═══ EXERCISE INPUTS
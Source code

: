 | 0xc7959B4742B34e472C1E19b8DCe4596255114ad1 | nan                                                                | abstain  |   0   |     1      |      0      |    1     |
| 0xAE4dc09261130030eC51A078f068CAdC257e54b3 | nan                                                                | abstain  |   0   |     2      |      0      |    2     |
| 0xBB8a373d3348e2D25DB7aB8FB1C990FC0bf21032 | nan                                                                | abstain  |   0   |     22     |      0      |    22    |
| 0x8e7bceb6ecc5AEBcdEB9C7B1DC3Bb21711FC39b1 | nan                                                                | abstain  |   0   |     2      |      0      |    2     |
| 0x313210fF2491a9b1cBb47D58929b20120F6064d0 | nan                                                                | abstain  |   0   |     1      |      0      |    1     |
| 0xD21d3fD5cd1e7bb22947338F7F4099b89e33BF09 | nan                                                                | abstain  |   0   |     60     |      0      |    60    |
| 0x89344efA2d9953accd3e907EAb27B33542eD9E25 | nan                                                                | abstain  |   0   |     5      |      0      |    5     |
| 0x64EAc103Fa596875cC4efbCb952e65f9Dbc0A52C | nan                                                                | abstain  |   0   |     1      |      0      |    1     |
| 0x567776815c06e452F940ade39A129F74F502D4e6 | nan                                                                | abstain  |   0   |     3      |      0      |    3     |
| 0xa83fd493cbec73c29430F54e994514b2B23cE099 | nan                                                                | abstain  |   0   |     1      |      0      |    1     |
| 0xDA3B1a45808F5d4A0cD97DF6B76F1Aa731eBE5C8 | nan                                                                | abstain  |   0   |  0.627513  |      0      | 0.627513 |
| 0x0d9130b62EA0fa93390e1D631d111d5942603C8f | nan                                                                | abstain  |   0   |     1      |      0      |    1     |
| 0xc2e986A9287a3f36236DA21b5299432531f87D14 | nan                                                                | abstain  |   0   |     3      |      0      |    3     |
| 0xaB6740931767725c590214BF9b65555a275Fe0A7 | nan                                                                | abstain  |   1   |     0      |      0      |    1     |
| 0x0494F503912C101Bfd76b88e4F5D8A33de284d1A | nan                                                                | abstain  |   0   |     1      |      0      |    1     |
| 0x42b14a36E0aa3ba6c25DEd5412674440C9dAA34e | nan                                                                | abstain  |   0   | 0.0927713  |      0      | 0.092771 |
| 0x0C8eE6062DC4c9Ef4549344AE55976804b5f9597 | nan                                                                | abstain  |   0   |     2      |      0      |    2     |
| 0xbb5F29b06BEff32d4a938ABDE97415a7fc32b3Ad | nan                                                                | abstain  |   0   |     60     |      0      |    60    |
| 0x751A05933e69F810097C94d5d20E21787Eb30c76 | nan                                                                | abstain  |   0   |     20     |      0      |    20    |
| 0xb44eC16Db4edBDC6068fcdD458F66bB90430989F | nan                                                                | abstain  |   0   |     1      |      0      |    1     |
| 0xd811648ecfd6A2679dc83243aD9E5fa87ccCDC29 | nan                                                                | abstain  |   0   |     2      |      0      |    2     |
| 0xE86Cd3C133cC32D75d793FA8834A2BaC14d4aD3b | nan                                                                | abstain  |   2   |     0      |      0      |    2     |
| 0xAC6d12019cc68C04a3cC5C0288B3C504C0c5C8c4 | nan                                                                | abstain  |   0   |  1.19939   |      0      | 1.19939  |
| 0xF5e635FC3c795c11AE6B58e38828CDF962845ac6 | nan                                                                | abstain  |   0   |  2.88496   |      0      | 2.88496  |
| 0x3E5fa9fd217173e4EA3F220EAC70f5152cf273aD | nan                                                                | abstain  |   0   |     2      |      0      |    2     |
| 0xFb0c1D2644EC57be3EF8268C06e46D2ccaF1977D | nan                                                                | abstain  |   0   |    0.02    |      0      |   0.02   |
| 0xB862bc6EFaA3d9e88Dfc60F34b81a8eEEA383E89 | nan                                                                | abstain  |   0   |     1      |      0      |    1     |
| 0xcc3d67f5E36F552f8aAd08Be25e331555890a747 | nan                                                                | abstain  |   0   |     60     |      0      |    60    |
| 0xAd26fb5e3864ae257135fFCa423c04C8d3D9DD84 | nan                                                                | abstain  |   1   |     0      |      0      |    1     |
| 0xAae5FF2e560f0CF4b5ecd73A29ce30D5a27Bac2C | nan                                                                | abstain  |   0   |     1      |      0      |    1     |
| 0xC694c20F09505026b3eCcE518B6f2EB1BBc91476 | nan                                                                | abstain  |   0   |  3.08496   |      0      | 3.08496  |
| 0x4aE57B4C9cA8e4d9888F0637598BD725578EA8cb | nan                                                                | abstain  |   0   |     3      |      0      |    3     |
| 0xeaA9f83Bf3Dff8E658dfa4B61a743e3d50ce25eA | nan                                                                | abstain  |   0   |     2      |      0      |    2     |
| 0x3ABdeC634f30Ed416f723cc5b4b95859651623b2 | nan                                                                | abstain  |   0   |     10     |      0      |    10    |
══════
> **WHAT YOU HAVE TO DO**
Could you reproduce, exactly, every line above from the line with "0x8e7bceb6ecc5AEBcdEB9C7B1DC3Bb21711FC39b1 | nan" to the line with "0xDA3B1a45808F5d4A0cD97DF6B76F1Aa731eBE5C8 | nan", and no other line? Both ends count.

> **RESPONSE BOX**
| 0x8e7bceb6ecc5AEBcdEB9C7B1DC3Bb21711FC39b1 | nan                                                                | abstain  |   0   |     2      |      0      |    2     |
| 0x313210fF2491a9b1cBb47D58929b20120F6064d0 | nan                                                                | abstain  |   0   |     1      |      0      |    1     |
| 0xD21d3fD5cd1e7bb22947338F7F4099b89e33BF09 | nan                                                                | abstain  |   0   |     60     |      0      |    60    |
| 0x89344efA2d9953accd3e907EAb27B33542eD9E25 | nan                                                                | abstain  |   0   |     5      |      0      |    5     |
| 0x64EAc103Fa596875cC4efbCb952e65f9Dbc0A52C | nan                                                                | abstain  |   0   |     1      |      0      |    1     |
| 0x567776815c06e452F940ade39A129F74F502D4e6 | nan                                                                | abstain  |   0   |     3      |      0      |    3     |
| 0xa83fd493cbec73c29430F54e994514b2B23cE099 | nan                                                                | abstain  |   0   |     1      |      0      |    1     |
| 0xDA3B1a45808F5d4A0cD97DF6B76F1Aa731eBE5C8 | nan                                                                | abstain  |   0   |  0.627513  |      0      | 0.627513 |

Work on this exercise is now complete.